Esa es la Semana Santa en la que se desenvuelve el joven Bécquer que ese mismo año de 1854, con sólo 18 años, decide marcharse a Madrid para abrirse paso en el mundo del periodismo y la literatura sin saber que la tuberculosis pondría un plazo demasiado breve a su existencia. Ese tiempo pertenece a otro ámbito que excede del objeto de este reportaje pero la duda es: ¿volvió Gustavo Adolfo a ver la Semana Santa de Sevilla? En cualquier caso, es importante recordar que su breve vida coincide con la conformación de esa Semana Santa romántica que, de alguna manera, siembra los cimientos de la gran fiesta que acabaría eclosionando con el Regionalismo en el primer cuarto del siglo XX. Hablamos de la primera edad de oro del bordado, de las primeras sillas para contemplar las cofradías y hasta de aquella nefasta revolución de 1868, la mal llamada Gloriosa, que condenó a la piqueta numerosos templos.

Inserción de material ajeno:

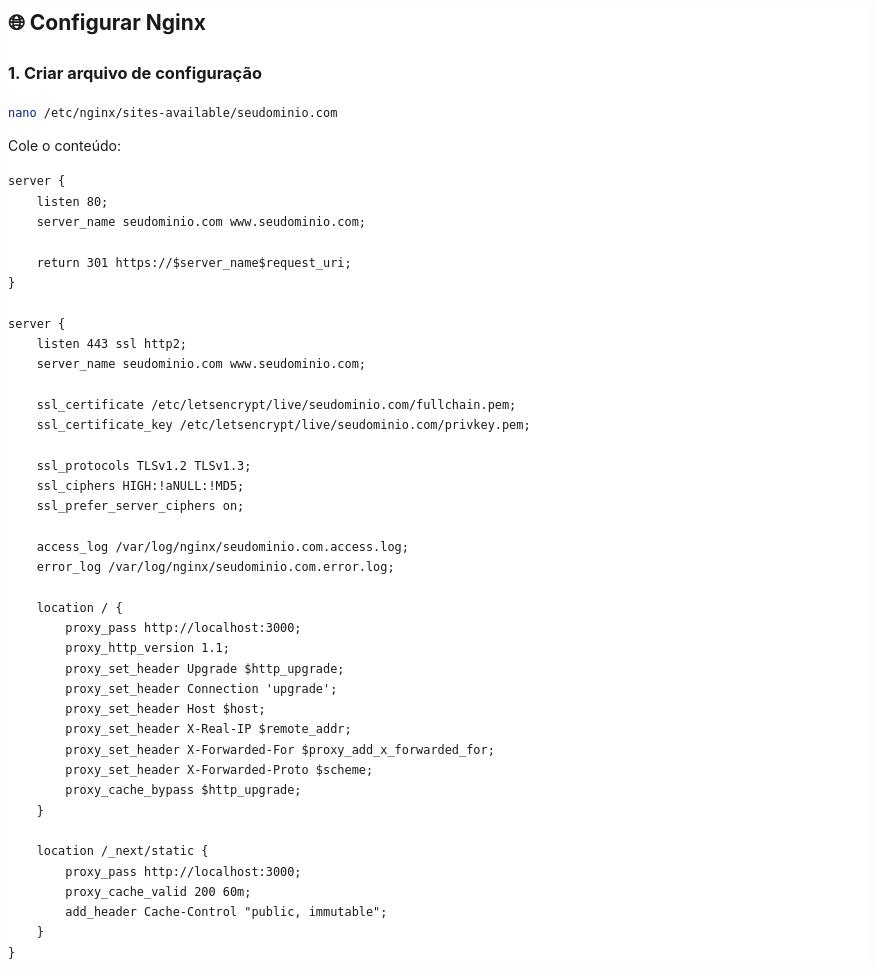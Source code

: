 
## 🌐 Configurar Nginx

### 1. Criar arquivo de configuração

```bash
nano /etc/nginx/sites-available/seudominio.com
```

Cole o conteúdo:

```nginx
server {
    listen 80;
    server_name seudominio.com www.seudominio.com;
    
    return 301 https://$server_name$request_uri;
}

server {
    listen 443 ssl http2;
    server_name seudominio.com www.seudominio.com;

    ssl_certificate /etc/letsencrypt/live/seudominio.com/fullchain.pem;
    ssl_certificate_key /etc/letsencrypt/live/seudominio.com/privkey.pem;
    
    ssl_protocols TLSv1.2 TLSv1.3;
    ssl_ciphers HIGH:!aNULL:!MD5;
    ssl_prefer_server_ciphers on;

    access_log /var/log/nginx/seudominio.com.access.log;
    error_log /var/log/nginx/seudominio.com.error.log;

    location / {
        proxy_pass http://localhost:3000;
        proxy_http_version 1.1;
        proxy_set_header Upgrade $http_upgrade;
        proxy_set_header Connection 'upgrade';
        proxy_set_header Host $host;
        proxy_set_header X-Real-IP $remote_addr;
        proxy_set_header X-Forwarded-For $proxy_add_x_forwarded_for;
        proxy_set_header X-Forwarded-Proto $scheme;
        proxy_cache_bypass $http_upgrade;
    }

    location /_next/static {
        proxy_pass http://localhost:3000;
        proxy_cache_valid 200 60m;
        add_header Cache-Control "public, immutable";
    }
}
```
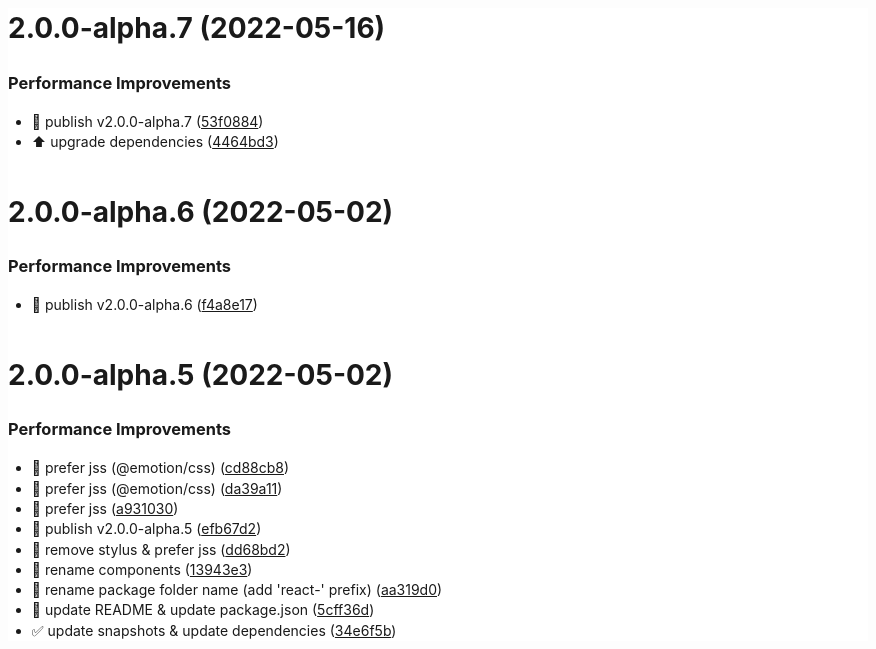 # 2.0.0-alpha.7 (2022-05-16)

### Performance Improvements

- 🔖 publish v2.0.0-alpha.7
  ([53f0884](https://github.com/yozorajs/yozora-react/commit/53f0884eb739e19fa3f9318a1b29ee49c4582cf6))
- ⬆️ upgrade dependencies
  ([4464bd3](https://github.com/yozorajs/yozora-react/commit/4464bd345ac96f41c6eac90f8a74b5508473c009))

# 2.0.0-alpha.6 (2022-05-02)

### Performance Improvements

- 🔖 publish v2.0.0-alpha.6
  ([f4a8e17](https://github.com/yozorajs/yozora-react/commit/f4a8e170f74b540e364928e90b4d0686ea33cf5d))

# 2.0.0-alpha.5 (2022-05-02)

### Performance Improvements

- 🎨 prefer jss (@emotion/css)
  ([cd88cb8](https://github.com/yozorajs/yozora-react/commit/cd88cb812b4a80fe9af3b78666200a46d6dbfff0))
- 🎨 prefer jss (@emotion/css)
  ([da39a11](https://github.com/yozorajs/yozora-react/commit/da39a112494aca18c73d77c5defe0993b8fd5ed0))
- 🎨 prefer jss
  ([a931030](https://github.com/yozorajs/yozora-react/commit/a931030b2a54c2a51329d01086f226667d463cbe))
- 🔖 publish v2.0.0-alpha.5
  ([efb67d2](https://github.com/yozorajs/yozora-react/commit/efb67d2d36bb5cee5fa5eaf2a7abe6b06678a719))
- 🎨 remove stylus & prefer jss
  ([dd68bd2](https://github.com/yozorajs/yozora-react/commit/dd68bd216074e9b9c14a6da214adbbd5429b7151))
- 🎨 rename components
  ([13943e3](https://github.com/yozorajs/yozora-react/commit/13943e3dc352fdd79032b15a141d7a423f8a6151))
- 🚚 rename package folder name (add 'react-' prefix)
  ([aa319d0](https://github.com/yozorajs/yozora-react/commit/aa319d05a1e406eb1d2954ff47289530573f2150))
- 📝 update README & update package.json
  ([5cff36d](https://github.com/yozorajs/yozora-react/commit/5cff36ddd9cdf293b83bcd9850a0fc8fc11b5d32))
- ✅ update snapshots & update dependencies
  ([34e6f5b](https://github.com/yozorajs/yozora-react/commit/34e6f5bc9cb0372f7aea3d9a0b78df0d2c288321))
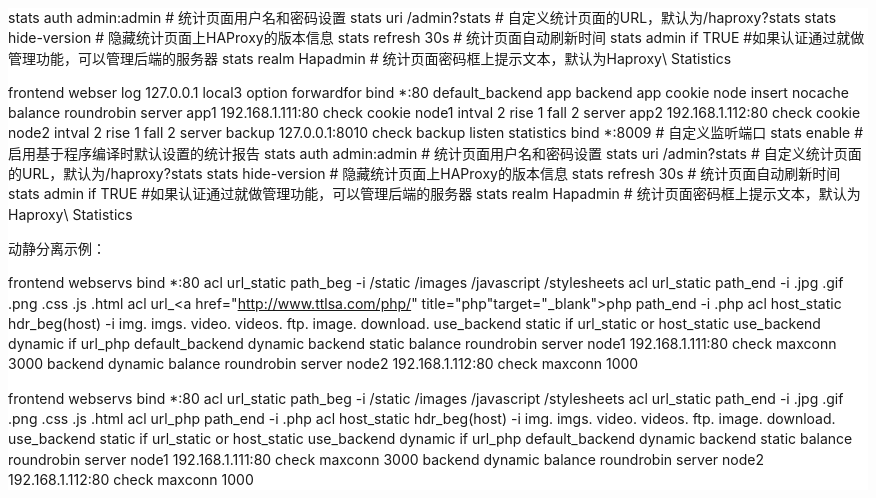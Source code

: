 stats auth admin:admin # 统计页面用户名和密码设置
stats uri /admin?stats # 自定义统计页面的URL，默认为/haproxy?stats
stats hide-version # 隐藏统计页面上HAProxy的版本信息
stats refresh 30s # 统计页面自动刷新时间
stats admin if TRUE #如果认证通过就做管理功能，可以管理后端的服务器
stats realm Hapadmin # 统计页面密码框上提示文本，默认为Haproxy\ Statistics

frontend webser
log 127.0.0.1 local3
option forwardfor
bind *:80
default_backend app
backend app
cookie node insert nocache
balance roundrobin
server app1 192.168.1.111:80 check cookie node1 intval 2 rise 1 fall 2
server app2 192.168.1.112:80 check cookie node2 intval 2 rise 1 fall 2
server backup 127.0.0.1:8010 check backup
listen statistics
bind *:8009 # 自定义监听端口
stats enable # 启用基于程序编译时默认设置的统计报告
stats auth admin:admin # 统计页面用户名和密码设置
stats uri /admin?stats # 自定义统计页面的URL，默认为/haproxy?stats
stats hide-version # 隐藏统计页面上HAProxy的版本信息
stats refresh 30s # 统计页面自动刷新时间
stats admin if TRUE #如果认证通过就做管理功能，可以管理后端的服务器
stats realm Hapadmin # 统计页面密码框上提示文本，默认为Haproxy\ Statistics
 

动静分离示例：

frontend webservs
bind *:80
acl url_static path_beg -i /static /images /javascript /stylesheets
acl url_static path_end -i .jpg .gif .png .css .js .html
acl url_<a href="http://www.ttlsa.com/php/" title="php"target="_blank">php</a> path_end -i .php
acl host_static hdr_beg(host) -i img. imgs. video. videos. ftp. image. download.
use_backend static if url_static or host_static
use_backend dynamic if url_php
default_backend dynamic
backend static
balance roundrobin
server node1 192.168.1.111:80 check maxconn 3000
backend dynamic
balance roundrobin
server node2 192.168.1.112:80 check maxconn 1000

frontend webservs
bind *:80
acl url_static path_beg -i /static /images /javascript /stylesheets
acl url_static path_end -i .jpg .gif .png .css .js .html
acl url_php path_end -i .php
acl host_static hdr_beg(host) -i img. imgs. video. videos. ftp. image. download.
use_backend static if url_static or host_static
use_backend dynamic if url_php
default_backend dynamic
backend static
balance roundrobin
server node1 192.168.1.111:80 check maxconn 3000
backend dynamic
balance roundrobin
server node2 192.168.1.112:80 check maxconn 1000
 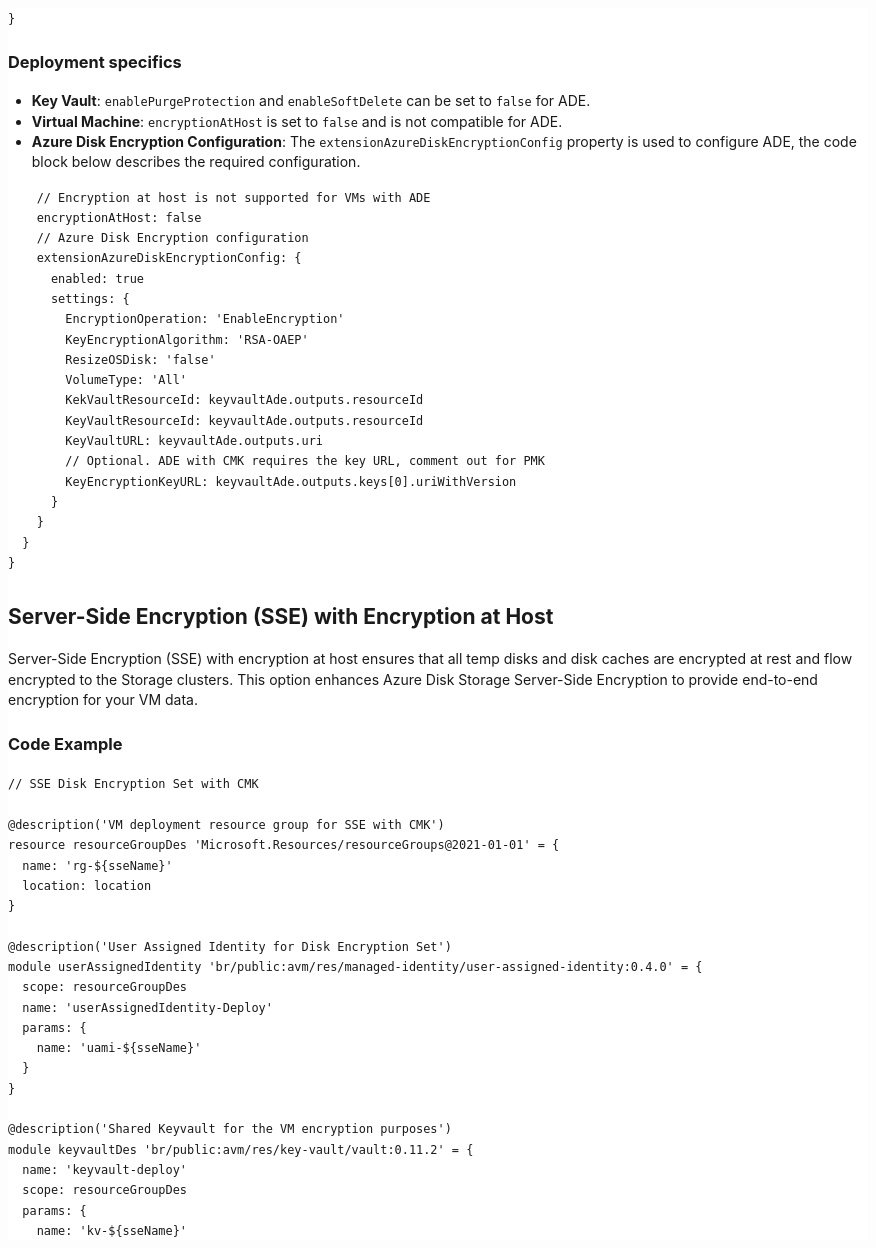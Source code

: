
 ```bicep
}
```

### Deployment specifics

- **Key Vault**: `enablePurgeProtection` and `enableSoftDelete` can be set to `false` for ADE.
- **Virtual Machine**: `encryptionAtHost` is set to `false` and is not compatible for ADE.
- **Azure Disk Encryption Configuration**: The `extensionAzureDiskEncryptionConfig` property is used to configure ADE, the code block below describes the required configuration.

```bicep
    // Encryption at host is not supported for VMs with ADE
    encryptionAtHost: false
    // Azure Disk Encryption configuration
    extensionAzureDiskEncryptionConfig: {
      enabled: true
      settings: {
        EncryptionOperation: 'EnableEncryption'
        KeyEncryptionAlgorithm: 'RSA-OAEP'
        ResizeOSDisk: 'false'
        VolumeType: 'All'
        KekVaultResourceId: keyvaultAde.outputs.resourceId
        KeyVaultResourceId: keyvaultAde.outputs.resourceId
        KeyVaultURL: keyvaultAde.outputs.uri
        // Optional. ADE with CMK requires the key URL, comment out for PMK
        KeyEncryptionKeyURL: keyvaultAde.outputs.keys[0].uriWithVersion
      }
    }
  }
}
```

## Server-Side Encryption (SSE) with Encryption at Host

Server-Side Encryption (SSE) with encryption at host ensures that all temp disks and disk caches are encrypted at rest and flow encrypted to the Storage clusters. This option enhances Azure Disk Storage Server-Side Encryption to provide end-to-end encryption for your VM data.

### Code Example

```bicep
// SSE Disk Encryption Set with CMK

@description('VM deployment resource group for SSE with CMK')
resource resourceGroupDes 'Microsoft.Resources/resourceGroups@2021-01-01' = {
  name: 'rg-${sseName}'
  location: location
}

@description('User Assigned Identity for Disk Encryption Set')
module userAssignedIdentity 'br/public:avm/res/managed-identity/user-assigned-identity:0.4.0' = {
  scope: resourceGroupDes
  name: 'userAssignedIdentity-Deploy'
  params: {
    name: 'uami-${sseName}'
  }
}

@description('Shared Keyvault for the VM encryption purposes')
module keyvaultDes 'br/public:avm/res/key-vault/vault:0.11.2' = {
  name: 'keyvault-deploy'
  scope: resourceGroupDes
  params: {
    name: 'kv-${sseName}'
```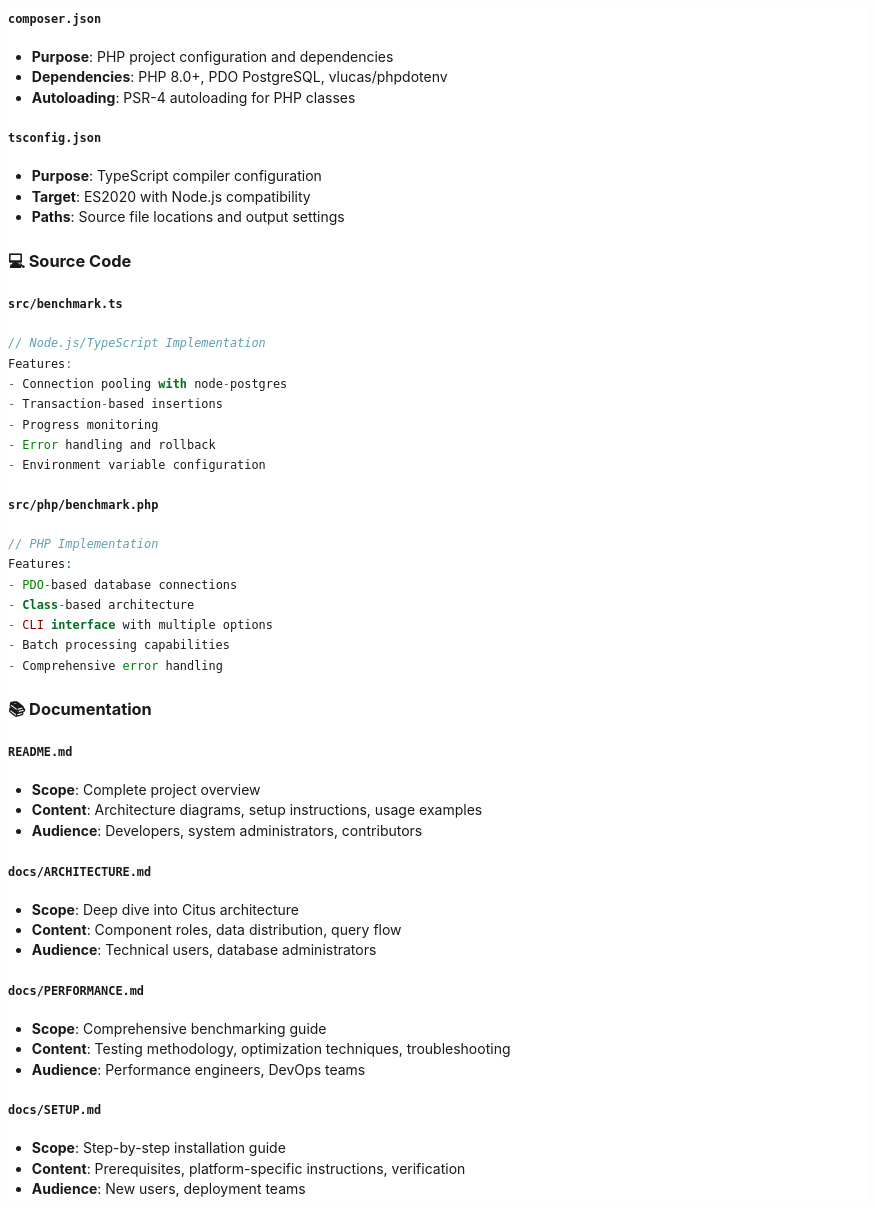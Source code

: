 #### `composer.json`
- **Purpose**: PHP project configuration and dependencies
- **Dependencies**: PHP 8.0+, PDO PostgreSQL, vlucas/phpdotenv
- **Autoloading**: PSR-4 autoloading for PHP classes

#### `tsconfig.json`
- **Purpose**: TypeScript compiler configuration
- **Target**: ES2020 with Node.js compatibility
- **Paths**: Source file locations and output settings

### 💻 Source Code

#### `src/benchmark.ts`
```typescript
// Node.js/TypeScript Implementation
Features:
- Connection pooling with node-postgres
- Transaction-based insertions
- Progress monitoring
- Error handling and rollback
- Environment variable configuration
```

#### `src/php/benchmark.php`
```php
// PHP Implementation
Features:
- PDO-based database connections
- Class-based architecture
- CLI interface with multiple options
- Batch processing capabilities
- Comprehensive error handling
```

### 📚 Documentation

#### `README.md`
- **Scope**: Complete project overview
- **Content**: Architecture diagrams, setup instructions, usage examples
- **Audience**: Developers, system administrators, contributors

#### `docs/ARCHITECTURE.md`
- **Scope**: Deep dive into Citus architecture
- **Content**: Component roles, data distribution, query flow
- **Audience**: Technical users, database administrators

#### `docs/PERFORMANCE.md`
- **Scope**: Comprehensive benchmarking guide
- **Content**: Testing methodology, optimization techniques, troubleshooting
- **Audience**: Performance engineers, DevOps teams

#### `docs/SETUP.md`
- **Scope**: Step-by-step installation guide
- **Content**: Prerequisites, platform-specific instructions, verification
- **Audience**: New users, deployment teams
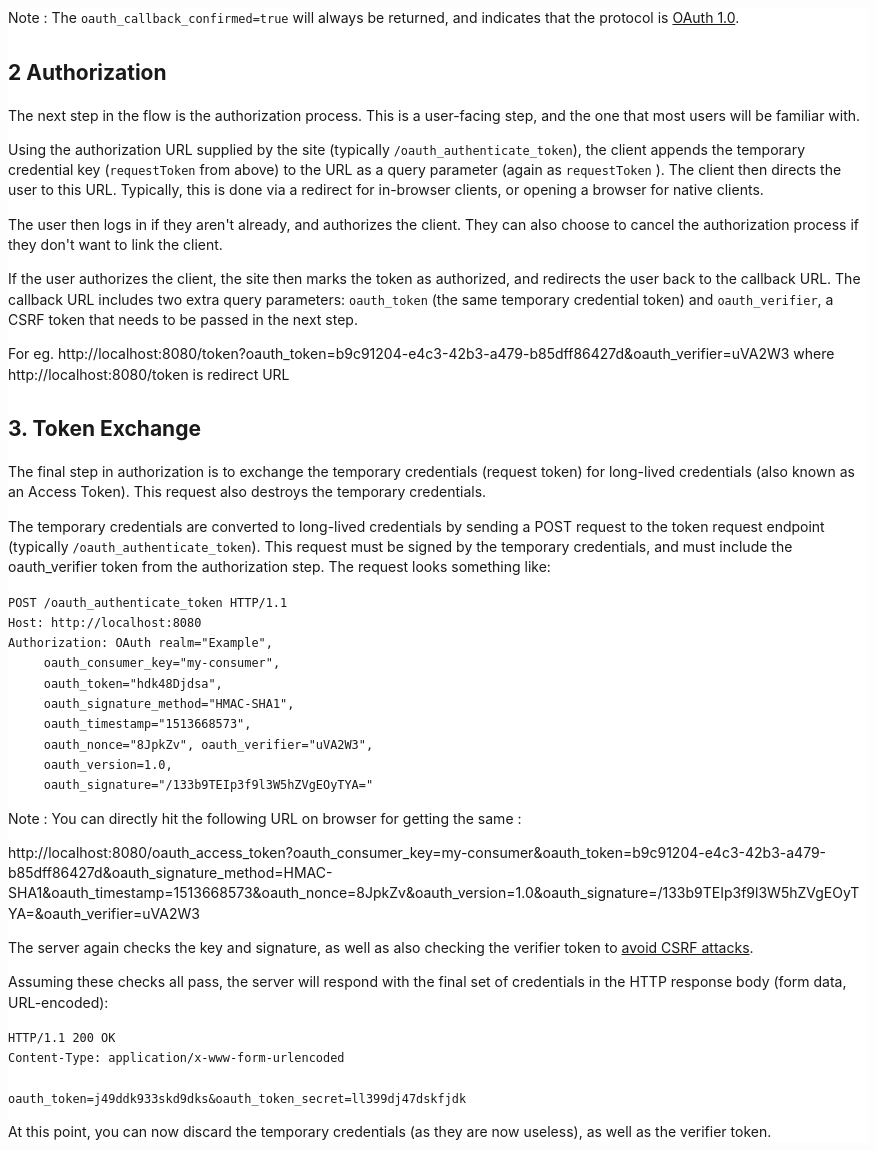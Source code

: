 Note : The `oauth_callback_confirmed=true` will always be returned, and indicates that the protocol is [OAuth 1.0](https://oauth.net/1/).

## 2 Authorization
The next step in the flow is the authorization process. This is a user-facing step, and the one that most users will be familiar with.

Using the authorization URL supplied by the site (typically `/oauth_authenticate_token`), the client appends the temporary credential key (`requestToken` from above) to the URL as a query parameter (again as `requestToken` ). The client then directs the user to this URL. Typically, this is done via a redirect for in-browser clients, or opening a browser for native clients.

The user then logs in if they aren't already, and authorizes the client. They can also choose to cancel the authorization process if they don't want to link the client.

If the user authorizes the client, the site then marks the token as authorized, and redirects the user back to the callback URL. The callback URL includes two extra query parameters: `oauth_token` (the same temporary credential token) and `oauth_verifier`, a CSRF token that needs to be passed in the next step.

For eg. http://localhost:8080/token?oauth_token=b9c91204-e4c3-42b3-a479-b85dff86427d&oauth_verifier=uVA2W3 where  http://localhost:8080/token is redirect URL

## 3. Token Exchange
The final step in authorization is to exchange the temporary credentials (request token) for long-lived credentials (also known as an Access Token). This request also destroys the temporary credentials.

The temporary credentials are converted to long-lived credentials by sending a POST request to the token request endpoint (typically `/oauth_authenticate_token`). This request must be signed by the temporary credentials, and must include the oauth_verifier token from the authorization step. The request looks something like:

    POST /oauth_authenticate_token HTTP/1.1
    Host: http://localhost:8080 
    Authorization: OAuth realm="Example",
         oauth_consumer_key="my-consumer",
         oauth_token="hdk48Djdsa",
         oauth_signature_method="HMAC-SHA1",
         oauth_timestamp="1513668573",
         oauth_nonce="8JpkZv", oauth_verifier="uVA2W3",
         oauth_version=1.0,
         oauth_signature="/133b9TEIp3f9l3W5hZVgEOyTYA="

Note : You can directly hit the following URL on browser for getting the same :

http://localhost:8080/oauth_access_token?oauth_consumer_key=my-consumer&oauth_token=b9c91204-e4c3-42b3-a479-b85dff86427d&oauth_signature_method=HMAC-SHA1&oauth_timestamp=1513668573&oauth_nonce=8JpkZv&oauth_version=1.0&oauth_signature=/133b9TEIp3f9l3W5hZVgEOyTYA=&oauth_verifier=uVA2W3

The server again checks the key and signature, as well as also checking the verifier token to [avoid CSRF attacks](http://oauth.net/advisories/2009-1/).

Assuming these checks all pass, the server will respond with the final set of credentials in the HTTP response body (form data, URL-encoded):

    HTTP/1.1 200 OK
    Content-Type: application/x-www-form-urlencoded

    oauth_token=j49ddk933skd9dks&oauth_token_secret=ll399dj47dskfjdk

At this point, you can now discard the temporary credentials (as they are now useless), as well as the verifier token.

La enfermedad no dio tregua y Gustavo Adolfo Bécquer murió en Madrid con sólo 34 años el 22 de diciembre de 1870 en coincidencia con un eclipse total de sol. Aquella Semana Santa en Sevilla habían salido once cofradías. La nómina la inició Las Cigarreras el Domingo de Ramos y la cerró la cofradía de La Soledad, que ya salía de San Lorenzo. Los restos mortales del escritor romántico y los de su hermano Valeriano reposan en el Panteón de Sevillanos Ilustres de la cripta de la iglesia de la Anunciación. Los ojos verdes de la Virgen del Valle velan hoy su sueño eterno.